Task description
From the line containing "## 📊 Test Execution Strategy" down to the last line of the material below, copy each line exactly and leave out the rest.
****
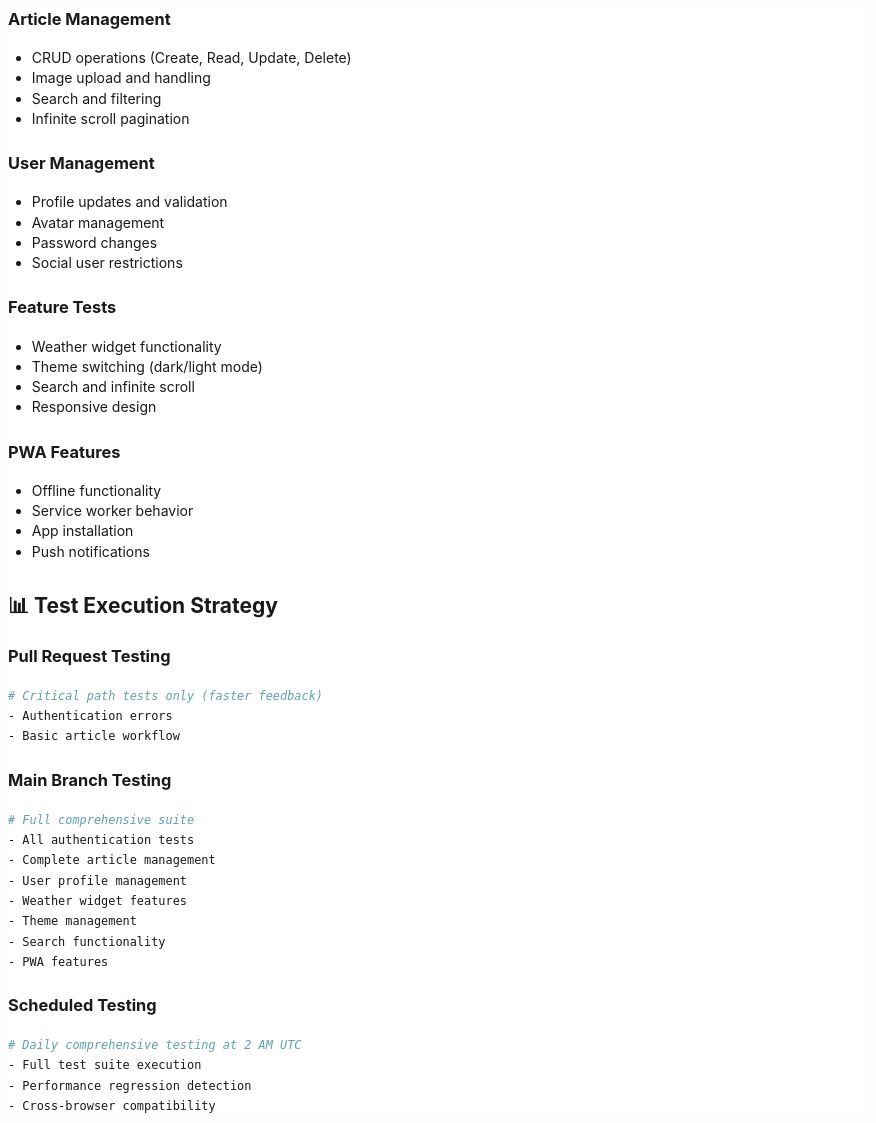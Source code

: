 ### **Article Management**
- CRUD operations (Create, Read, Update, Delete)
- Image upload and handling
- Search and filtering
- Infinite scroll pagination

### **User Management**
- Profile updates and validation
- Avatar management
- Password changes
- Social user restrictions

### **Feature Tests**
- Weather widget functionality
- Theme switching (dark/light mode)
- Search and infinite scroll
- Responsive design

### **PWA Features**
- Offline functionality
- Service worker behavior
- App installation
- Push notifications

## 📊 Test Execution Strategy

### **Pull Request Testing**
```bash
# Critical path tests only (faster feedback)
- Authentication errors
- Basic article workflow
```

### **Main Branch Testing**
```bash
# Full comprehensive suite
- All authentication tests
- Complete article management
- User profile management
- Weather widget features
- Theme management
- Search functionality
- PWA features
```

### **Scheduled Testing**
```bash
# Daily comprehensive testing at 2 AM UTC
- Full test suite execution
- Performance regression detection
- Cross-browser compatibility
```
****
Answer below
## 📊 Test Execution Strategy

### **Pull Request Testing**
```bash
# Critical path tests only (faster feedback)
- Authentication errors
- Basic article workflow
```

### **Main Branch Testing**
```bash
# Full comprehensive suite
- All authentication tests
- Complete article management
- User profile management
- Weather widget features
- Theme management
- Search functionality
- PWA features
```

### **Scheduled Testing**
```bash
# Daily comprehensive testing at 2 AM UTC
- Full test suite execution
- Performance regression detection
- Cross-browser compatibility
```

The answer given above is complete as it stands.